RAINIER EHRHARDT/Reuters /Landov
Texas Gov. Rick Perry campaigns in South Carolina on Jan. 9. Perry is suing Virginia to get his name on its March 6 primary ballot.
Texas Gov. Rick Perry campaigns in South Carolina on Jan. 9. Perry is suing Virginia to get his name on its March 6 primary ballot. RAINIER EHRHARDT/Reuters /Landov
No Virginia ballots should be ordered or mailed to absentee voters until a federal judge decides which Republican presidential candidates will be on the state's primary ballot.
That temporary order was made Monday by District Judge John A. Gibney Jr., who will make a final decision Friday, Jan. 13, said Joseph Nixon, the lead counsel for Texas Gov. Rick Perry. Perry filed a lawsuit last month against Virginia's State Board of Elections after he didn't get enough signatures to get on the March 6 primary ballot.
Only two Republican candidates did: former Massachusetts Gov. Mitt Romney and Texas Rep. Ron Paul.
Last week, other GOP hopefuls Newt Gingrich, Rick Santorum and Jon Huntsman joined Perry's lawsuit challenging Virginia's strict ballot access law, which required candidates to get 10,000 qualified signatures of support by Dec. 22.

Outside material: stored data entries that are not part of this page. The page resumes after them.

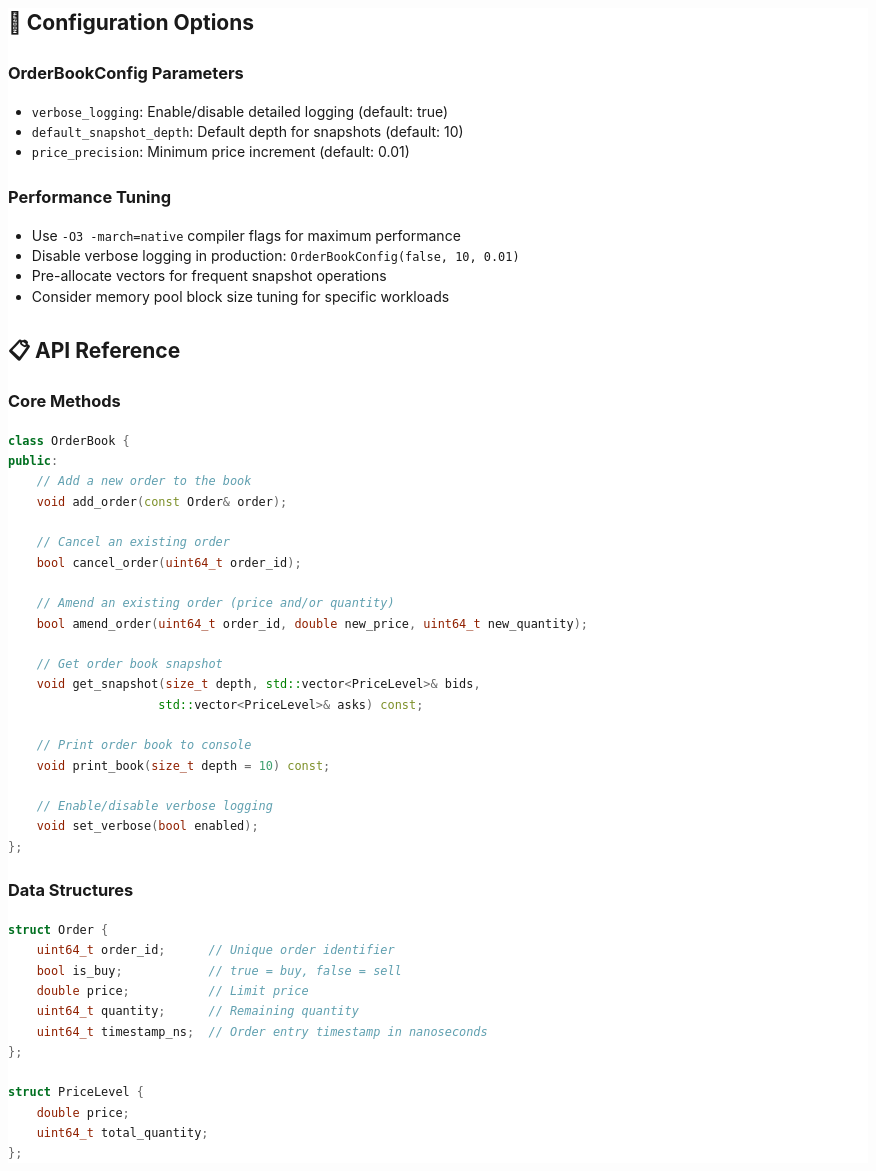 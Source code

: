 ## 🔧 Configuration Options

### OrderBookConfig Parameters

- `verbose_logging`: Enable/disable detailed logging (default: true)
- `default_snapshot_depth`: Default depth for snapshots (default: 10)
- `price_precision`: Minimum price increment (default: 0.01)

### Performance Tuning

- Use `-O3 -march=native` compiler flags for maximum performance
- Disable verbose logging in production: `OrderBookConfig(false, 10, 0.01)`
- Pre-allocate vectors for frequent snapshot operations
- Consider memory pool block size tuning for specific workloads

## 📋 API Reference

### Core Methods

```cpp
class OrderBook {
public:
    // Add a new order to the book
    void add_order(const Order& order);

    // Cancel an existing order
    bool cancel_order(uint64_t order_id);

    // Amend an existing order (price and/or quantity)
    bool amend_order(uint64_t order_id, double new_price, uint64_t new_quantity);

    // Get order book snapshot
    void get_snapshot(size_t depth, std::vector<PriceLevel>& bids,
                     std::vector<PriceLevel>& asks) const;

    // Print order book to console
    void print_book(size_t depth = 10) const;

    // Enable/disable verbose logging
    void set_verbose(bool enabled);
};
```

### Data Structures

```cpp
struct Order {
    uint64_t order_id;      // Unique order identifier
    bool is_buy;            // true = buy, false = sell
    double price;           // Limit price
    uint64_t quantity;      // Remaining quantity
    uint64_t timestamp_ns;  // Order entry timestamp in nanoseconds
};

struct PriceLevel {
    double price;
    uint64_t total_quantity;
};
```
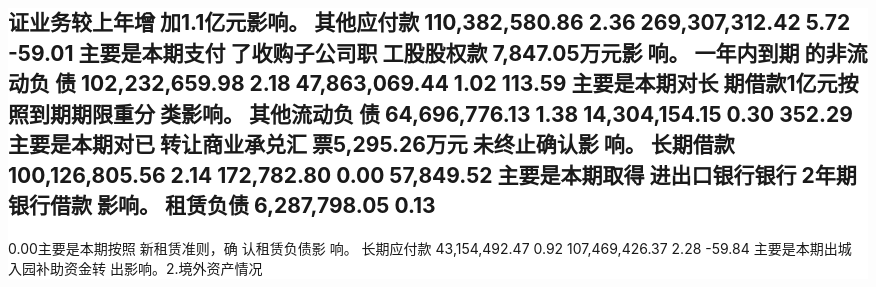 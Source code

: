 证业务较上年增
加1.1亿元影响。
其他应付款
110,382,580.86
2.36
269,307,312.42
5.72
-59.01
主要是本期支付
了收购子公司职
工股股权款
7,847.05万元影
响。
一年内到期
的非流动负
债
102,232,659.98
2.18
47,863,069.44
1.02
113.59
主要是本期对长
期借款1亿元按
照到期期限重分
类影响。
其他流动负
债
64,696,776.13
1.38
14,304,154.15
0.30
352.29
主要是本期对已
转让商业承兑汇
票5,295.26万元
未终止确认影
响。
长期借款
100,126,805.56
2.14
172,782.80
0.00
57,849.52
主要是本期取得
进出口银行银行
2年期银行借款
影响。
租赁负债
6,287,798.05
0.13
-
0.00主要是本期按照
新租赁准则，确
认租赁负债影
响。
长期应付款
43,154,492.47
0.92
107,469,426.37
2.28
-59.84
主要是本期出城
入园补助资金转
出影响。2.境外资产情况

In a complaint filed Dec. 27, Perry said his constitutional rights to freedoms of speech and association were violated by the state's electoral requirements. He asked to be reinstated on the ballot.
However, in a Jan. 3 court filing, Virginia's office of the attorney general wrote that Perry "lacks standing to assert an injury arising from the inability to circulate his own petitions because there is no averment that he stood ready, willing and able to circulate his own petitions and there is no basis for concluding that he would have collected a sufficient number of valid signatures."
Perry begs to differ. On Friday, he will call three witnesses to testify on his behalf at the U.S. District Court for the Eastern District of Virginia in Richmond. They include Joe Allbaugh, a senior adviser for his campaign; Neal Blair, who helped coordinate the campaign's efforts to get on the Virginia ballot; and Jerry Kilgore, a former attorney general for Virginia who will testify about the faults of the state's ballot access requirements
In the meantime, Virginia's State Board of Elections is making back-up plans should the judge decide to allow more candidates on the ballot, said Justin Reimer, the board's deputy secretary.
It takes several weeks to proof, design and print ballots, said Reimer, and federal law requires absentee ballots be mailed 45 days before the election. That means Jan. 21 is the make-or-break deadline for the March 6 primary.
This will be a challenging deadline to make, considering Monday's ruling to delay absentee-ballot distribution. But, Reimer said, "We're doing the best we can."